Viscosity is a measure of a liquid's resistance to flow. A highly viscous liquid (like honey or motor oil) flows slowly because the molecules experience strong attractive forces and/or are large and tangled, making it difficult for them to slide past one another. Water is much less viscous than honey at room temperature. Viscosity decreases as temperature increases because rising kinetic energy helps molecules overcome IMFs and flow more freely.

Capillary action is the ability of a liquid to flow through narrow tubes against gravity, driven by the interplay of two forces:

Adhesive forces: attractions between the liquid and the walls of the tube (e.g., water and glass)
Cohesive forces: attractions between liquid molecules themselves (IMFs)

When adhesion is stronger than cohesion, the liquid climbs the tube walls and a concave meniscus forms (water in glass). When cohesion is stronger than adhesion, the liquid pulls away from the walls and a convex meniscus forms (mercury in glass). Capillary action is critical in biology: plants use it to draw water from roots to leaves, and blood moves through narrow capillaries partly through this mechanism.

Gases

In the gas phase, particles are far apart — typically separated by distances roughly 10 times their own diameter — and move rapidly in random directions. IMFs are essentially negligible at these distances (or are assumed to be negligible in the ideal gas model). Gases:

Have no definite shape or volume — they expand to fill their container
Have very low densities compared to liquids and solids
Are highly compressible
Mix completely and uniformly with other gases
Exert pressure on the walls of their container through collisions

Section 4: Gas Pressure

Understanding Gas Pressure

Gas pressure is the force exerted per unit area by gas molecules colliding with a surface. By KMT, every collision of a gas molecule with the container wall transfers a small amount of momentum to the wall, and the cumulative effect of billions of such collisions per second is a measurable force — pressure.

\[ P = \frac{F}{A} \]

where $ P $ is pressure, $ F $ is force, and $ A $ is area.

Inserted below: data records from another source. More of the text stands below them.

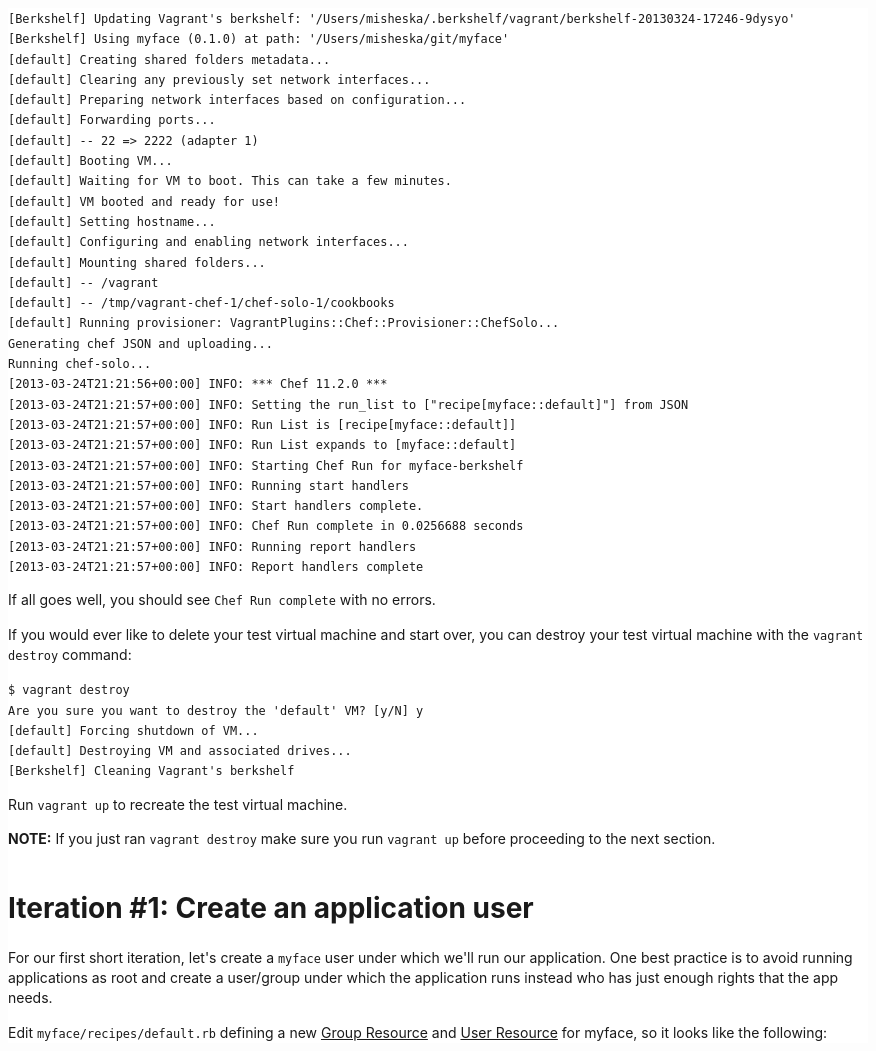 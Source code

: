     [Berkshelf] Updating Vagrant's berkshelf: '/Users/misheska/.berkshelf/vagrant/berkshelf-20130324-17246-9dysyo'
    [Berkshelf] Using myface (0.1.0) at path: '/Users/misheska/git/myface'
    [default] Creating shared folders metadata...
    [default] Clearing any previously set network interfaces...
    [default] Preparing network interfaces based on configuration...
    [default] Forwarding ports...
    [default] -- 22 => 2222 (adapter 1)
    [default] Booting VM...
    [default] Waiting for VM to boot. This can take a few minutes.
    [default] VM booted and ready for use!
    [default] Setting hostname...
    [default] Configuring and enabling network interfaces...
    [default] Mounting shared folders...
    [default] -- /vagrant
    [default] -- /tmp/vagrant-chef-1/chef-solo-1/cookbooks
    [default] Running provisioner: VagrantPlugins::Chef::Provisioner::ChefSolo...
    Generating chef JSON and uploading...
    Running chef-solo...
    [2013-03-24T21:21:56+00:00] INFO: *** Chef 11.2.0 ***
    [2013-03-24T21:21:57+00:00] INFO: Setting the run_list to ["recipe[myface::default]"] from JSON
    [2013-03-24T21:21:57+00:00] INFO: Run List is [recipe[myface::default]]
    [2013-03-24T21:21:57+00:00] INFO: Run List expands to [myface::default]
    [2013-03-24T21:21:57+00:00] INFO: Starting Chef Run for myface-berkshelf
    [2013-03-24T21:21:57+00:00] INFO: Running start handlers
    [2013-03-24T21:21:57+00:00] INFO: Start handlers complete.
    [2013-03-24T21:21:57+00:00] INFO: Chef Run complete in 0.0256688 seconds
    [2013-03-24T21:21:57+00:00] INFO: Running report handlers
    [2013-03-24T21:21:57+00:00] INFO: Report handlers complete

If all goes well, you should see `Chef Run complete` with no errors.

If you would ever like to delete your test virtual machine and start over,
you can destroy your test virtual machine with the `vagrant destroy` command:

    $ vagrant destroy
    Are you sure you want to destroy the 'default' VM? [y/N] y
    [default] Forcing shutdown of VM...
    [default] Destroying VM and associated drives...
    [Berkshelf] Cleaning Vagrant's berkshelf

Run `vagrant up` to recreate the test virtual machine.

__NOTE:__ If you just ran `vagrant destroy` make sure you run `vagrant up`
before proceeding to the next section.

Iteration #1: Create an application user
========================================
For our first short iteration, let's create a `myface` user under which
we'll run our application.  One best practice is to avoid running
applications as root and create a user/group under which the application runs
instead who has just enough rights that the app needs.

Edit `myface/recipes/default.rb` defining a new [Group Resource](http://docs.opscode.com/resource_group.html)
and [User Resource](http://docs.opscode.com/resource_user.html) for myface,
so it looks like the following:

Pressure units encountered in AP Chemistry:

Pascal (Pa): the SI unit; 1 Pa = 1 N/m²
Atmosphere (atm): 1 atm = 101,325 Pa ≈ 101.3 kPa
Millimeters of mercury (mmHg): 1 atm = 760 mmHg
Torr: 1 torr = 1 mmHg (virtually identical for our purposes)

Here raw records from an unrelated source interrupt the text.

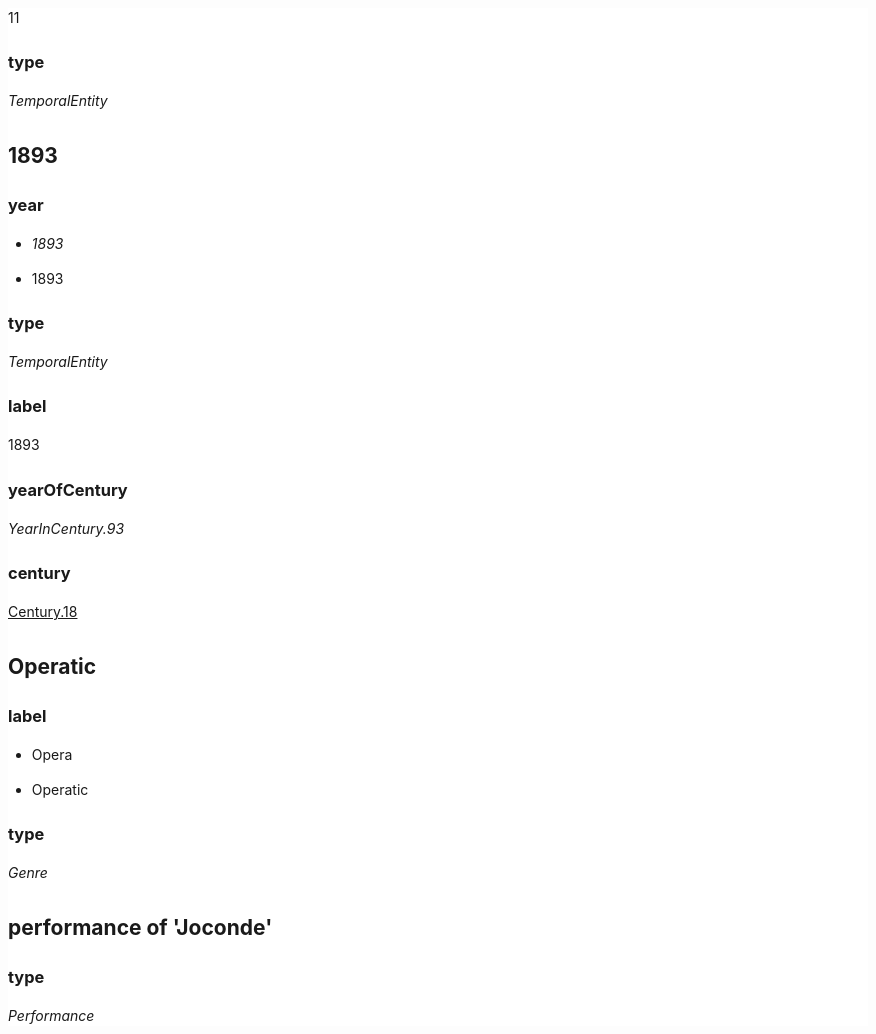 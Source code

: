 11

### type


*TemporalEntity*

## 1893

### year

 - *1893*

 - 1893

### type


*TemporalEntity*

### label


1893

### yearOfCentury


*YearInCentury.93*

### century


[Century.18](#Century.18)

## Operatic

### label

 - Opera

 - Operatic

### type


*Genre*

## performance of 'Joconde'

### type


*Performance*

Atmospheric pressure is the pressure exerted by the weight of the atmosphere above us. At sea level, atmospheric pressure is 1 atm = 760 mmHg = 101.325 kPa. Atmospheric pressure decreases with altitude because there is less air above. A mercury barometer measures atmospheric pressure: the atmosphere pushes down on a mercury reservoir, forcing mercury up a sealed tube. At 1 atm, the mercury column rises to exactly 760 mm.

Section 5: The Gas Laws

Chemists discovered through careful experimentation that the pressure, volume, temperature, and amount of a gas are mathematically related in simple ways. These relationships, known as the gas laws, apply to ideal gases — gases that follow KMT assumptions perfectly.

Boyle's Law: Pressure and Volume

Boyle's Law states that at constant temperature and constant amount of gas, the pressure and volume of a gas are inversely proportional:

\[ P_1 V_1 = P_2 V_2 \quad (\text{constant } T, n) \]

As you squeeze a gas into a smaller volume, the molecules collide with the container walls more frequently, increasing pressure. A balloon compressed to half its volume will have twice the pressure. Boyle's Law explains how your lungs work: when your diaphragm contracts and lung volume increases, the pressure inside your lungs falls below atmospheric pressure, forcing air to flow in.

Charles's Law: Volume and Temperature

Charles's Law states that at constant pressure and constant amount of gas, the volume of a gas is directly proportional to its absolute temperature (in Kelvin):

\[ \frac{V_1}{T_1} = \frac{V_2}{T_2} \quad (\text{constant } P, n) \]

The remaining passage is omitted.